## Task to complete
Each entry, in full: reproduce it exactly.

## Records for the exercise
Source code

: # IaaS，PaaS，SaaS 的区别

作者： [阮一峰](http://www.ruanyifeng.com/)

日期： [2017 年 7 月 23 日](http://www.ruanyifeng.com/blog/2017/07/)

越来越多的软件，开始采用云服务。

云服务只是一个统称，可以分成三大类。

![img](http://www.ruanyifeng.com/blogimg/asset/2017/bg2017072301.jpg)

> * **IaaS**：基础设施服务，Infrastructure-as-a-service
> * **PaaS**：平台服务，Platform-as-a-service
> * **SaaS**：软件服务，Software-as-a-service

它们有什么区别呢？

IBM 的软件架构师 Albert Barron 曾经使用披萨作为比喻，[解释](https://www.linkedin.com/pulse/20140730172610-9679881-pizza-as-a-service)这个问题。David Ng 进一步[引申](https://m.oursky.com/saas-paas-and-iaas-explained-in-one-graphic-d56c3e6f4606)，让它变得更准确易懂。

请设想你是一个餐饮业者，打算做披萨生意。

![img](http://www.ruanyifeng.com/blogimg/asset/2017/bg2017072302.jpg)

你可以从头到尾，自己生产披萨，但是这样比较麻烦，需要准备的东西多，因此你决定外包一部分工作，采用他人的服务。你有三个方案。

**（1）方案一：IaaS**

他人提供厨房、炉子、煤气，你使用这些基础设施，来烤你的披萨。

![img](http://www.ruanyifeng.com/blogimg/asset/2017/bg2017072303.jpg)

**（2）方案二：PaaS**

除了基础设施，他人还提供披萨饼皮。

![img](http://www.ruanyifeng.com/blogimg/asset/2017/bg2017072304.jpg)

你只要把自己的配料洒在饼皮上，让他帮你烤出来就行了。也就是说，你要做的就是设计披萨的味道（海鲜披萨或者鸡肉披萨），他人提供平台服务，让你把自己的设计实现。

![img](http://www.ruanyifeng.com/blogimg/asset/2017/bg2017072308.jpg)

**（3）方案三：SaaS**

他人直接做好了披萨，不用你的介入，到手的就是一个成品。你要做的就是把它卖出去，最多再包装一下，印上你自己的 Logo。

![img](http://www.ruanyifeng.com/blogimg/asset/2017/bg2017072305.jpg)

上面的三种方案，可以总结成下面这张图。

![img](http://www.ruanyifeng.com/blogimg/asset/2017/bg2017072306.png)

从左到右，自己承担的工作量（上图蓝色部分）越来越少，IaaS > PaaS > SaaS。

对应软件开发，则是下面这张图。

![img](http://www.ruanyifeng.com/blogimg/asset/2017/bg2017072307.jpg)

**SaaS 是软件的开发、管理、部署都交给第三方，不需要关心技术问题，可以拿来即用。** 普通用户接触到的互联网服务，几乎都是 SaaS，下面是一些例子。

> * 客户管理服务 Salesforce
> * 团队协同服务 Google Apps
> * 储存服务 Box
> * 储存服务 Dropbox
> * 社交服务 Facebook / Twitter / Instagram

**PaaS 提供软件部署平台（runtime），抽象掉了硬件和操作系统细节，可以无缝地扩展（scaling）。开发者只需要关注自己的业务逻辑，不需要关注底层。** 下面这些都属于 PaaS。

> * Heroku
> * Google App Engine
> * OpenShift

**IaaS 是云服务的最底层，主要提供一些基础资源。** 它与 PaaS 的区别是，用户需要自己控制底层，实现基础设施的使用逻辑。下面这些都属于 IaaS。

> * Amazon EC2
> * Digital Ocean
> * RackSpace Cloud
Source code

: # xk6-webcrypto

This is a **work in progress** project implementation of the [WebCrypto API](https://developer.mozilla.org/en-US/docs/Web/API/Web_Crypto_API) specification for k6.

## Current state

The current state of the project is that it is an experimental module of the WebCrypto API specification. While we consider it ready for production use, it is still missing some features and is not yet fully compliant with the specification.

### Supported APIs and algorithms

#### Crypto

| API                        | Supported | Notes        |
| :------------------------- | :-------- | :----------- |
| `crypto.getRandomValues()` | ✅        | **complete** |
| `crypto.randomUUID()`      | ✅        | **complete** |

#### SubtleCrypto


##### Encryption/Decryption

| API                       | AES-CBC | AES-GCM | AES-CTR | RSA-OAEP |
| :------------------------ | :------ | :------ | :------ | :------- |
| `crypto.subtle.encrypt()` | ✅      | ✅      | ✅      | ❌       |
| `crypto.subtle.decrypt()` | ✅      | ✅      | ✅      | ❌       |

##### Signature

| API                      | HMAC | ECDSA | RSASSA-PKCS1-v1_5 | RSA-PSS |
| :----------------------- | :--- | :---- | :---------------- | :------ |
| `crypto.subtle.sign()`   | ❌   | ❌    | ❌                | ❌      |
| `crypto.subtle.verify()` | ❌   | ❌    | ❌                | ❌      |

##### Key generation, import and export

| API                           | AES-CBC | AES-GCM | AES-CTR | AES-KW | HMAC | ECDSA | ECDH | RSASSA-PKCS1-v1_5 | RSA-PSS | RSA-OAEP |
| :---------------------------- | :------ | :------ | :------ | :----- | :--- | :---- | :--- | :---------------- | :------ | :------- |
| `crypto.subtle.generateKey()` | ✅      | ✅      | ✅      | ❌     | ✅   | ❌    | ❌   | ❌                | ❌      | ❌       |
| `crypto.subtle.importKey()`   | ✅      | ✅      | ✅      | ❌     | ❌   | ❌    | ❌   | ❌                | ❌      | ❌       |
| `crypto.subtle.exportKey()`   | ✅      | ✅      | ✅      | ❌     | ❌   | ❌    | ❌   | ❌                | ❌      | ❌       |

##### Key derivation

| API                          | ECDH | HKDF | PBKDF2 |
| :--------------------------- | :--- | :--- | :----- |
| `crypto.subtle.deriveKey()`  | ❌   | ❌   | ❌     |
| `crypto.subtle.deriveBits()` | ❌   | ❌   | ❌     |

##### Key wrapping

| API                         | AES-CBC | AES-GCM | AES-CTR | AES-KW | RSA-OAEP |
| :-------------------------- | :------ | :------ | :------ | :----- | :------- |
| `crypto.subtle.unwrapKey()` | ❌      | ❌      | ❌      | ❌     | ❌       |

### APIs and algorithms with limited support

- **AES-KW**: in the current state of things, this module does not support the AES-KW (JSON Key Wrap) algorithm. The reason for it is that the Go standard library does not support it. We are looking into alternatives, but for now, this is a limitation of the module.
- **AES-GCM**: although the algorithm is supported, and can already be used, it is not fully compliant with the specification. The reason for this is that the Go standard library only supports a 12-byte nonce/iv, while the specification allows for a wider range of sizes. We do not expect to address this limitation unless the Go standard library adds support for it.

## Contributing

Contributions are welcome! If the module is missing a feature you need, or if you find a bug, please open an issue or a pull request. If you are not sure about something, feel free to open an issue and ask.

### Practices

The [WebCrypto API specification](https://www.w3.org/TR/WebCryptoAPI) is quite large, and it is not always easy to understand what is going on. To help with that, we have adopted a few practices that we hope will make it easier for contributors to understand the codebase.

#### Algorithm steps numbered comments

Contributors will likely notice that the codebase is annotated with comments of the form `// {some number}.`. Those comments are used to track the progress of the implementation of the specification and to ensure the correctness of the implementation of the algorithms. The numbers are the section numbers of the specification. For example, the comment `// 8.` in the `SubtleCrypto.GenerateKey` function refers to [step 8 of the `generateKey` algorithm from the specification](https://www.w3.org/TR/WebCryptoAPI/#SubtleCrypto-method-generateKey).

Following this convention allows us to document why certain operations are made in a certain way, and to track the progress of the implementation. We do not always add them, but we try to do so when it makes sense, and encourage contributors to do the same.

## Exercise output
Source code

: # IaaS，PaaS，SaaS 的区别

作者： [阮一峰](http://www.ruanyifeng.com/)

日期： [2017 年 7 月 23 日](http://www.ruanyifeng.com/blog/2017/07/)

越来越多的软件，开始采用云服务。

云服务只是一个统称，可以分成三大类。

![img](http://www.ruanyifeng.com/blogimg/asset/2017/bg2017072301.jpg)

> * **IaaS**：基础设施服务，Infrastructure-as-a-service
> * **PaaS**：平台服务，Platform-as-a-service
> * **SaaS**：软件服务，Software-as-a-service

它们有什么区别呢？

IBM 的软件架构师 Albert Barron 曾经使用披萨作为比喻，[解释](https://www.linkedin.com/pulse/20140730172610-9679881-pizza-as-a-service)这个问题。David Ng 进一步[引申](https://m.oursky.com/saas-paas-and-iaas-explained-in-one-graphic-d56c3e6f4606)，让它变得更准确易懂。

请设想你是一个餐饮业者，打算做披萨生意。

![img](http://www.ruanyifeng.com/blogimg/asset/2017/bg2017072302.jpg)

你可以从头到尾，自己生产披萨，但是这样比较麻烦，需要准备的东西多，因此你决定外包一部分工作，采用他人的服务。你有三个方案。

**（1）方案一：IaaS**

他人提供厨房、炉子、煤气，你使用这些基础设施，来烤你的披萨。

![img](http://www.ruanyifeng.com/blogimg/asset/2017/bg2017072303.jpg)

**（2）方案二：PaaS**

除了基础设施，他人还提供披萨饼皮。

![img](http://www.ruanyifeng.com/blogimg/asset/2017/bg2017072304.jpg)

你只要把自己的配料洒在饼皮上，让他帮你烤出来就行了。也就是说，你要做的就是设计披萨的味道（海鲜披萨或者鸡肉披萨），他人提供平台服务，让你把自己的设计实现。

![img](http://www.ruanyifeng.com/blogimg/asset/2017/bg2017072308.jpg)

**（3）方案三：SaaS**

他人直接做好了披萨，不用你的介入，到手的就是一个成品。你要做的就是把它卖出去，最多再包装一下，印上你自己的 Logo。

![img](http://www.ruanyifeng.com/blogimg/asset/2017/bg2017072305.jpg)

上面的三种方案，可以总结成下面这张图。

![img](http://www.ruanyifeng.com/blogimg/asset/2017/bg2017072306.png)

从左到右，自己承担的工作量（上图蓝色部分）越来越少，IaaS > PaaS > SaaS。

对应软件开发，则是下面这张图。

![img](http://www.ruanyifeng.com/blogimg/asset/2017/bg2017072307.jpg)

**SaaS 是软件的开发、管理、部署都交给第三方，不需要关心技术问题，可以拿来即用。** 普通用户接触到的互联网服务，几乎都是 SaaS，下面是一些例子。

> * 客户管理服务 Salesforce
> * 团队协同服务 Google Apps
> * 储存服务 Box
> * 储存服务 Dropbox
> * 社交服务 Facebook / Twitter / Instagram

**PaaS 提供软件部署平台（runtime），抽象掉了硬件和操作系统细节，可以无缝地扩展（scaling）。开发者只需要关注自己的业务逻辑，不需要关注底层。** 下面这些都属于 PaaS。

> * Heroku
> * Google App Engine
> * OpenShift

**IaaS 是云服务的最底层，主要提供一些基础资源。** 它与 PaaS 的区别是，用户需要自己控制底层，实现基础设施的使用逻辑。下面这些都属于 IaaS。

> * Amazon EC2
> * Digital Ocean
> * RackSpace Cloud
Source code

: # xk6-webcrypto

This is a **work in progress** project implementation of the [WebCrypto API](https://developer.mozilla.org/en-US/docs/Web/API/Web_Crypto_API) specification for k6.

## Current state

The current state of the project is that it is an experimental module of the WebCrypto API specification. While we consider it ready for production use, it is still missing some features and is not yet fully compliant with the specification.

### Supported APIs and algorithms

#### Crypto

| API                        | Supported | Notes        |
| :------------------------- | :-------- | :----------- |
| `crypto.getRandomValues()` | ✅        | **complete** |
| `crypto.randomUUID()`      | ✅        | **complete** |

#### SubtleCrypto


##### Encryption/Decryption

| API                       | AES-CBC | AES-GCM | AES-CTR | RSA-OAEP |
| :------------------------ | :------ | :------ | :------ | :------- |
| `crypto.subtle.encrypt()` | ✅      | ✅      | ✅      | ❌       |
| `crypto.subtle.decrypt()` | ✅      | ✅      | ✅      | ❌       |

##### Signature

| API                      | HMAC | ECDSA | RSASSA-PKCS1-v1_5 | RSA-PSS |
| :----------------------- | :--- | :---- | :---------------- | :------ |
| `crypto.subtle.sign()`   | ❌   | ❌    | ❌                | ❌      |
| `crypto.subtle.verify()` | ❌   | ❌    | ❌                | ❌      |

##### Key generation, import and export

| API                           | AES-CBC | AES-GCM | AES-CTR | AES-KW | HMAC | ECDSA | ECDH | RSASSA-PKCS1-v1_5 | RSA-PSS | RSA-OAEP |
| :---------------------------- | :------ | :------ | :------ | :----- | :--- | :---- | :--- | :---------------- | :------ | :------- |
| `crypto.subtle.generateKey()` | ✅      | ✅      | ✅      | ❌     | ✅   | ❌    | ❌   | ❌                | ❌      | ❌       |
| `crypto.subtle.importKey()`   | ✅      | ✅      | ✅      | ❌     | ❌   | ❌    | ❌   | ❌                | ❌      | ❌       |
| `crypto.subtle.exportKey()`   | ✅      | ✅      | ✅      | ❌     | ❌   | ❌    | ❌   | ❌                | ❌      | ❌       |

##### Key derivation

| API                          | ECDH | HKDF | PBKDF2 |
| :--------------------------- | :--- | :--- | :----- |
| `crypto.subtle.deriveKey()`  | ❌   | ❌   | ❌     |
| `crypto.subtle.deriveBits()` | ❌   | ❌   | ❌     |

##### Key wrapping

| API                         | AES-CBC | AES-GCM | AES-CTR | AES-KW | RSA-OAEP |
| :-------------------------- | :------ | :------ | :------ | :----- | :------- |
| `crypto.subtle.unwrapKey()` | ❌      | ❌      | ❌      | ❌     | ❌       |

### APIs and algorithms with limited support

- **AES-KW**: in the current state of things, this module does not support the AES-KW (JSON Key Wrap) algorithm. The reason for it is that the Go standard library does not support it. We are looking into alternatives, but for now, this is a limitation of the module.
- **AES-GCM**: although the algorithm is supported, and can already be used, it is not fully compliant with the specification. The reason for this is that the Go standard library only supports a 12-byte nonce/iv, while the specification allows for a wider range of sizes. We do not expect to address this limitation unless the Go standard library adds support for it.

## Contributing

Contributions are welcome! If the module is missing a feature you need, or if you find a bug, please open an issue or a pull request. If you are not sure about something, feel free to open an issue and ask.

### Practices

The [WebCrypto API specification](https://www.w3.org/TR/WebCryptoAPI) is quite large, and it is not always easy to understand what is going on. To help with that, we have adopted a few practices that we hope will make it easier for contributors to understand the codebase.

#### Algorithm steps numbered comments

Contributors will likely notice that the codebase is annotated with comments of the form `// {some number}.`. Those comments are used to track the progress of the implementation of the specification and to ensure the correctness of the implementation of the algorithms. The numbers are the section numbers of the specification. For example, the comment `// 8.` in the `SubtleCrypto.GenerateKey` function refers to [step 8 of the `generateKey` algorithm from the specification](https://www.w3.org/TR/WebCryptoAPI/#SubtleCrypto-method-generateKey).

Following this convention allows us to document why certain operations are made in a certain way, and to track the progress of the implementation. We do not always add them, but we try to do so when it makes sense, and encourage contributors to do the same.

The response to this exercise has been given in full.